A verdadeira educação não pode ter sequência sem a teoria e, o ativismo, sem uma ideologia e pessoas que o levem adiante. O coração do homem junto com a ação e o intelecto, geram seu princípio de discernimento. O jornalista norte-americano Mencken escreveu: “Tudo [que o governo] consegue ver numa ideia original é uma mudança em potencial e, portanto, uma invasão de suas prerrogativas. O homem mais perigoso, para qualquer governo, é o homem capaz de chegar a uma conclusão sobre as coisas por si mesmo.”
Da mesma forma que a teoria precisa ser levada à atenção do público, ela também precisa de pessoas que empunhem a bandeira, discutam, suscitem debates e levem adiante a mensagem para um público cada vez maior. Novamente, tanto a teoria quanto o movimento se tornarão fúteis e estéreis sem que um ajude o outro; a teoria morrerá na praia se não contar com um movimento autoconsciente que se dedique a difundir a teoria e sua meta. Já o movimento se tornará uma mera ação sem sentido se perder de vista a ideologia e a meta que tem como alvo.
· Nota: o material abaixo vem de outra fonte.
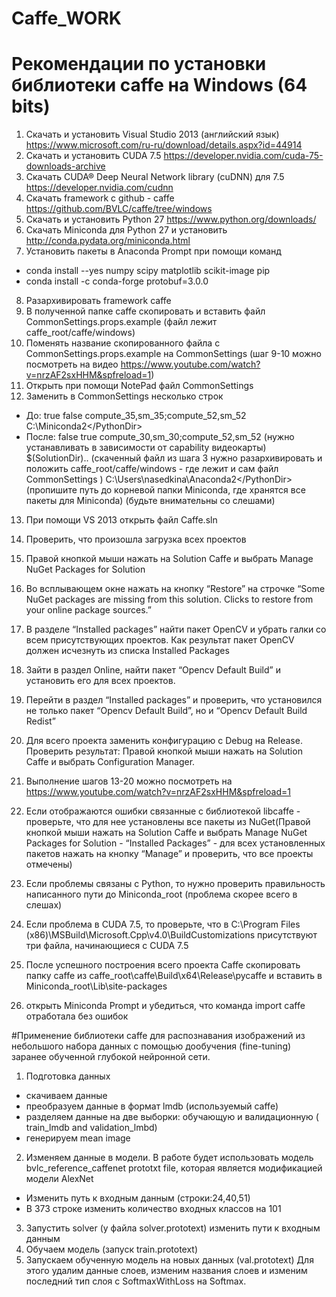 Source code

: # Caffe_WORK

# Рекомендации по установки библиотеки caffe на Windows (64 bits)

1. Скачать и установить Visual Studio 2013 (английский язык) https://www.microsoft.com/ru-ru/download/details.aspx?id=44914
2. Скачать и установить CUDA 7.5 https://developer.nvidia.com/cuda-75-downloads-archive
3. Скачать CUDA® Deep Neural Network library (cuDNN) для 7.5 https://developer.nvidia.com/cudnn
4. Скачать framework с github  - caffe https://github.com/BVLC/caffe/tree/windows
5. Скачать и установить Python 27 https://www.python.org/downloads/
6. Скачать Miniconda для Python 27 и установить http://conda.pydata.org/miniconda.html
7. Установить пакеты в Anaconda Prompt при помощи команд
- conda install --yes numpy scipy matplotlib scikit-image pip
- conda install -c conda-forge protobuf=3.0.0
8. Разархивировать framework caffe
9. В полученной папке caffe скопировать и вставить файл CommonSettings.props.example (файл лежит caffe_root/caffe/windows)
10. Поменять название скопированного файла с  CommonSettings.props.example на  CommonSettings (шаг 9-10 можно посмотреть на видео https://www.youtube.com/watch?v=nrzAF2sxHHM&spfreload=1)
11. Открыть при помощи NotePad файл CommonSettings
12. Заменить в CommonSettings несколько строк
- До:
  <UseCuDNN>true</UseCuDNN>
 <PythonSupport>false</PythonSupport>
 <CudaArchitecture>compute_35,sm_35;compute_52,sm_52</CudaArchitecture>
 <CuDnnPath></CuDnnPath>
 <PythonDir>C:\Miniconda2\</PythonDir>
- После:
 <UseCuDNN>false</UseCuDNN>
 <PythonSupport>true</PythonSupport>
 <CudaArchitecture>compute_30,sm_30;compute_52,sm_52</CudaArchitecture> (нужно устанавливать в зависимости от capability видеокарты)
 <CuDnnPath>$(SolutionDir)\..</CuDnnPath> (скаченный файл из шага 3 нужно разархивировать и положить  caffe_root/caffe/windows - где лежит и сам файл CommonSettings )
 <PythonDir>C:\Users\nasedkina\Anaconda2\</PythonDir> (пропишите путь до корневой папки Miniconda, где хранятся все пакеты для Miniconda) (будьте внимательны со слешами)
13. При помощи VS 2013 открыть файл Caffe.sln
14. Проверить, что произошла загрузка всех проектов
15. Правой кнопкой мыши нажать на Solution Caffe и выбрать Manage NuGet Packages for Solution

16. Во всплывающем окне нажать на кнопку “Restore” на строчке “Some NuGet packages are missing from this solution. Clicks to restore from your online package sources.”
17. В разделе “Installed packages” найти пакет  OpenCV и убрать галки со всем присутствующих проектов. Как результат пакет OpenCV должен исчезнуть из списка Installed Packages
18. Зайти в раздел Online, найти пакет  “Opencv Default Build” и установить его для всех проектов.
19. Перейти в раздел  “Installed packages” и проверить, что установился не только  пакет  “Opencv Default Build”, но и  “Opencv Default Build Redist”
20. Для всего проекта заменить конфигурацию с Debug на Release. Проверить результат: Правой кнопкой мыши нажать на Solution Caffe и выбрать Configuration Manager.
21. Выполнение шагов 13-20 можно посмотреть на https://www.youtube.com/watch?v=nrzAF2sxHHM&spfreload=1
22. Если отображаются ошибки связанные с библиотекой libcaffe - проверьте, что для нее установлены все пакеты из NuGet(Правой кнопкой мыши нажать на Solution Caffe и выбрать Manage NuGet Packages for Solution - “Installed Packages” - для всех установленных пакетов нажать на кнопку “Manage”  и проверить, что все проекты отмечены)
23. Если проблемы связаны с Python, то нужно проверить правильность написанного пути до Miniconda_root (проблема скорее всего в слешах)
24. Если проблема в CUDA 7.5, то проверьте, что  в C:\Program Files (x86)\MSBuild\Microsoft.Cpp\v4.0\BuildCustomizations присутствуют три файла, начинающиеся с CUDA 7.5
25. После успешного построения всего проекта Caffe скопировать папку caffe из caffe_root\caffe\Build\x64\Release\pycaffe и вставить в Miniconda_root\Lib\site-packages
26. открыть Miniconda Prompt  и убедиться, что команда import caffe отработала без ошибок



#Применение библиотеки caffe для распознавания изображений из небольшого набора данных с помощью дообучения (fine-tuning) заранее обученной глубокой нейронной сети.

1. Подготовка данных
- скачиваем данные
- преобразуем данные в формат lmdb (используемый caffe)
- разделяем данные на две выборки: обучающую и валидационную ( train_lmdb and validation_lmbd)
- генерируем mean image
2. Изменяем данные в модели. В работе будет использовать модель bvlc_reference_caffenet prototxt file, которая является модификацией модели AlexNet
- Изменить путь к входным данным (строки:24,40,51)
- В 373 строке изменить количество входных классов на 101
3. Запустить solver (у файла solver.prototext) изменить пути  к входным данным
4. Обучаем модель (запуск train.prototext)
5. Запускаем обученную модель на новых данных (val.prototext)
Для этого удалим данные слоев, изменим названия слоев и изменим последний тип слоя с SoftmaxWithLoss на Softmax.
Não é necessário apenas educar os outros; uma autoeducação contínua também é (igualmente) necessária.
Pensar, argumentar e contribuir são sinais vitais para que possamos nos defender e inibir a ação do estado sobre nós, para que diminua e desmistifique que os nossos atos contra o governo é oposição à sociedade. Devemos querer espaço para desenvolver nossas faculdades sob império da justiça. Dessantificar que a escravidão escondida, a restrição e o monopólio são defensores da sociedade quando, na verdade, ela viola os nossos direitos e não os garante.
Um movimento florescente, que conte com um senso de comunidade, é o melhor antídoto contra o abandono da liberdade como sendo uma causa perdida ou impraticável, contra uma voz caquética que convenceram você que ela é sua, contra o futuro descrente que o governo representa. E contra esse autoritarismo disfarçado de figura paterna.
“A liberdade não pode ser bem sucedida sem uma teoria sistemática equivalente e contrastante” (Murray Rothbard)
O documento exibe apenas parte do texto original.